◆ WHAT TO PRODUCE
Output the listing below verbatim, but drop the images.

+++ EXCERPTED DATA

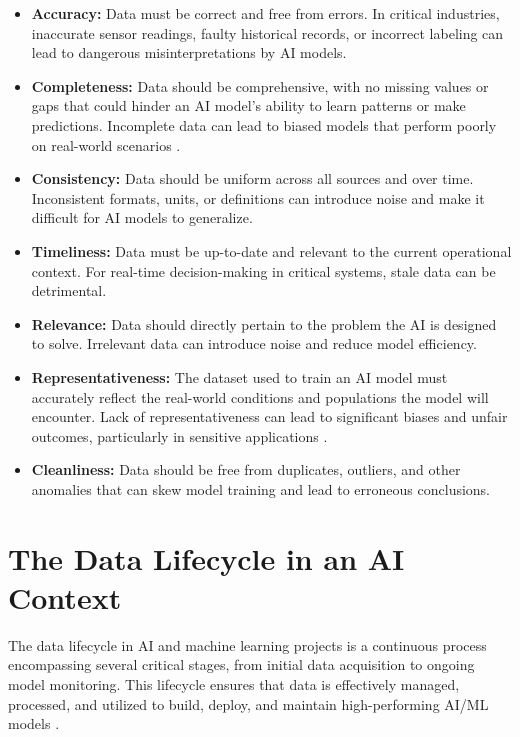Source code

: \begin{itemize}
    \item \textbf{Accuracy:} Data must be correct and free from errors. In critical industries, inaccurate sensor readings, faulty historical records, or incorrect labeling can lead to dangerous misinterpretations by AI models.
    \item \textbf{Completeness:} Data should be comprehensive, with no missing values or gaps that could hinder an AI model's ability to learn patterns or make predictions. Incomplete data can lead to biased models that perform poorly on real-world scenarios \parencite{Wang2019}.
    \item \textbf{Consistency:} Data should be uniform across all sources and over time. Inconsistent formats, units, or definitions can introduce noise and make it difficult for AI models to generalize.
    \item \textbf{Timeliness:} Data must be up-to-date and relevant to the current operational context. For real-time decision-making in critical systems, stale data can be detrimental.
    \item \textbf{Relevance:} Data should directly pertain to the problem the AI is designed to solve. Irrelevant data can introduce noise and reduce model efficiency.
    \item \textbf{Representativeness:} The dataset used to train an AI model must accurately reflect the real-world conditions and populations the model will encounter. Lack of representativeness can lead to significant biases and unfair outcomes, particularly in sensitive applications \parencite{Buolamwini2018}.
    \item \textbf{Cleanliness:} Data should be free from duplicates, outliers, and other anomalies that can skew model training and lead to erroneous conclusions.
\end{itemize}

\section{The Data Lifecycle in an AI Context}
\label{sec:data_lifecycle}
The data lifecycle in AI and machine learning projects is a continuous process encompassing several critical stages, from initial data acquisition to ongoing model monitoring. This lifecycle ensures that data is effectively managed, processed, and utilized to build, deploy, and maintain high-performing AI/ML models \parencite{Milvus2023}.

++++++

◆ RESULT FOR THIS EXERCISE
Source code

: \begin{itemize}
    \item \textbf{Accuracy:} Data must be correct and free from errors. In critical industries, inaccurate sensor readings, faulty historical records, or incorrect labeling can lead to dangerous misinterpretations by AI models.
    \item \textbf{Completeness:} Data should be comprehensive, with no missing values or gaps that could hinder an AI model's ability to learn patterns or make predictions. Incomplete data can lead to biased models that perform poorly on real-world scenarios \parencite{Wang2019}.
    \item \textbf{Consistency:} Data should be uniform across all sources and over time. Inconsistent formats, units, or definitions can introduce noise and make it difficult for AI models to generalize.
    \item \textbf{Timeliness:} Data must be up-to-date and relevant to the current operational context. For real-time decision-making in critical systems, stale data can be detrimental.
    \item \textbf{Relevance:} Data should directly pertain to the problem the AI is designed to solve. Irrelevant data can introduce noise and reduce model efficiency.
    \item \textbf{Representativeness:} The dataset used to train an AI model must accurately reflect the real-world conditions and populations the model will encounter. Lack of representativeness can lead to significant biases and unfair outcomes, particularly in sensitive applications \parencite{Buolamwini2018}.
    \item \textbf{Cleanliness:} Data should be free from duplicates, outliers, and other anomalies that can skew model training and lead to erroneous conclusions.
\end{itemize}

\section{The Data Lifecycle in an AI Context}
\label{sec:data_lifecycle}
The data lifecycle in AI and machine learning projects is a continuous process encompassing several critical stages, from initial data acquisition to ongoing model monitoring. This lifecycle ensures that data is effectively managed, processed, and utilized to build, deploy, and maintain high-performing AI/ML models \parencite{Milvus2023}.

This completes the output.